Later on Friday, Afghan President Ashraf Ghani and Abdullah Abdullah, chair of the High Council for National Reconciliation, are meeting with Biden at the White House.
As past experience not just from Afghanistan but also Iraq has shown, the vetting process to qualify for a special immigration visa could sometimes takes years, with multiple interviews—and the smallest contradiction from one interview to the next would be enough to disqualify an applicant.
Steve Miska, author of Baghdad Underground Railroad, which tells of the challenges faced by interpreters and their struggles to find a new life in America, said the “bureaucracy is a mess.”
“I don’t think the process was intentionally designed to be self-defeating. However, 9/11 created a hypervigilant U.S. response to terrorism,” Miska said in an email to the Associated Press. “The good intentions of the disparate intelligence community has created an extremely challenging process.”

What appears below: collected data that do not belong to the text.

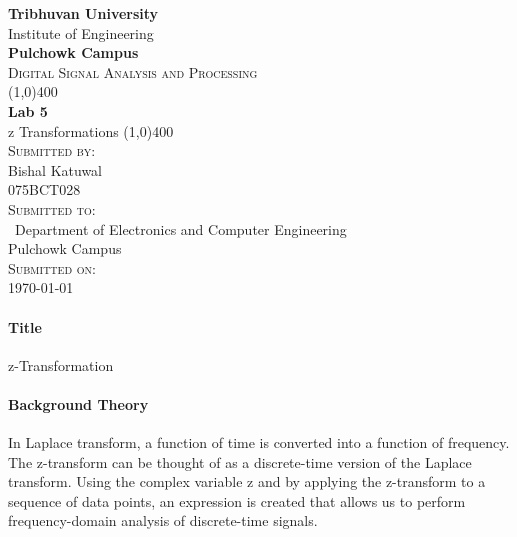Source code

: \documentclass[12pt]{article}
\begin{document}
\begin{titlepage}
    \begin{center}
        \huge{\bfseries  Tribhuvan University}\\
        \Large{Institute of Engineering}\\
        \huge{ \bfseries  Pulchowk Campus}\\[3.2cm]


        \textsc{\Large Digital Signal Analysis and Processing}\\[-0.5cm]
        \line(1,0){400}\\
        \huge{\bfseries Lab 5}\\
        \huge{z Transformations}
        \line(1,0){400}\\


        \textsc{\Large Submitted by:}\\
        \Large Bishal Katuwal\\ \large 075BCT028\\    [0.85cm]

        \textsc{\Large Submitted to:}\\\
        \large Department of Electronics and Computer Engineering\\Pulchowk Campus\\    [0.85cm]
        
        \textsc{\Large Submitted on:}\\
        \today
        
    \end{center}
\end{titlepage}
\pagebreak
\paragraph{Title\\}
z-Transformation
\paragraph{Background Theory\\}


In Laplace transform, a function of time is converted into a function of frequency. 
The z-transform can be thought of as a discrete-time version of the Laplace transform. 
Using the complex variable z and by applying the z-transform to a sequence of data points, 
an expression is created that allows us to perform frequency-domain analysis of discrete-time signals.
\end{document}
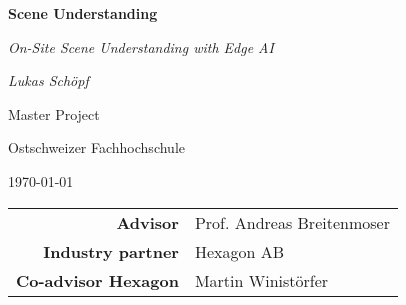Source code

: %
%
%


\begin{titlepage}
    \centering

    {\huge \bfseries \sffamily Scene Understanding \par
     \normalfont\itshape On-Site Scene Understanding with Edge AI \par}
    \vspace{1cm}

    {\large \textsl{Lukas Schöpf}}
    \par
    \vspace{1cm}

    {\textsc Master Project \par}
    {Ostschweizer Fachhochschule \par}
    \today
    \vfill
    

    \vfill

    \begin{tabular}{rl}
        \bfseries\sffamily Advisor              & Prof. Andreas Breitenmoser \\
        \bfseries\sffamily Industry partner     & Hexagon AB \\
        \bfseries\sffamily Co-advisor Hexagon   & Martin Winistörfer \\
    \end{tabular}
    \restoregeometry    
\end{titlepage}

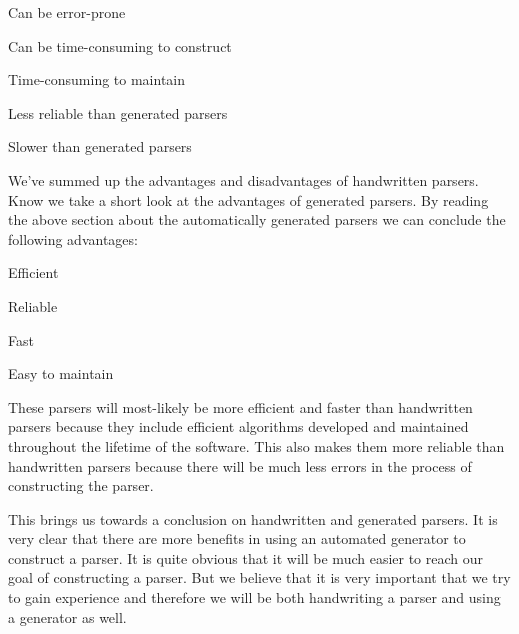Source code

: \begin{dlist}
\item Can be error-prone
\item Can be time-consuming to construct
\item Time-consuming to maintain
\item Less reliable than generated parsers
\item Slower than generated parsers
\end{dlist}

We've summed up the advantages and disadvantages of handwritten parsers. Know we take a short look at the advantages of generated parsers. By reading the above section about the automatically generated parsers we can conclude the following advantages:

\begin{dlist}
\item Efficient
\item Reliable
\item Fast
\item Easy to maintain
\end{dlist}

These parsers will most-likely be more efficient and faster than handwritten parsers because they include efficient algorithms developed and maintained throughout the lifetime of the software. This also makes them more reliable than handwritten parsers because there will be much less errors in the process of constructing the parser.

This brings us towards a conclusion on handwritten and generated parsers. It is very clear that there are more benefits in using an automated generator to construct a parser. It is quite obvious that it will be much easier to reach our goal of constructing a parser. But we believe that it is very important that we try to gain experience and therefore we will be both handwriting a parser and using a generator as well.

Mohammad Shoaib Walizada, who applied for his visa in 2012, was at first accepted but then rejected, said that in one interview he mentioned having three cousins, and later erroneously changed the figure. Mahmoodi, the other interpreter, said he mentioned an uncle and claimed he forgot to mention the uncle’s death in a subsequent interview, and was disqualified.
“Then they say you are lying, but I just didn’t remember,” said Mahmoodi.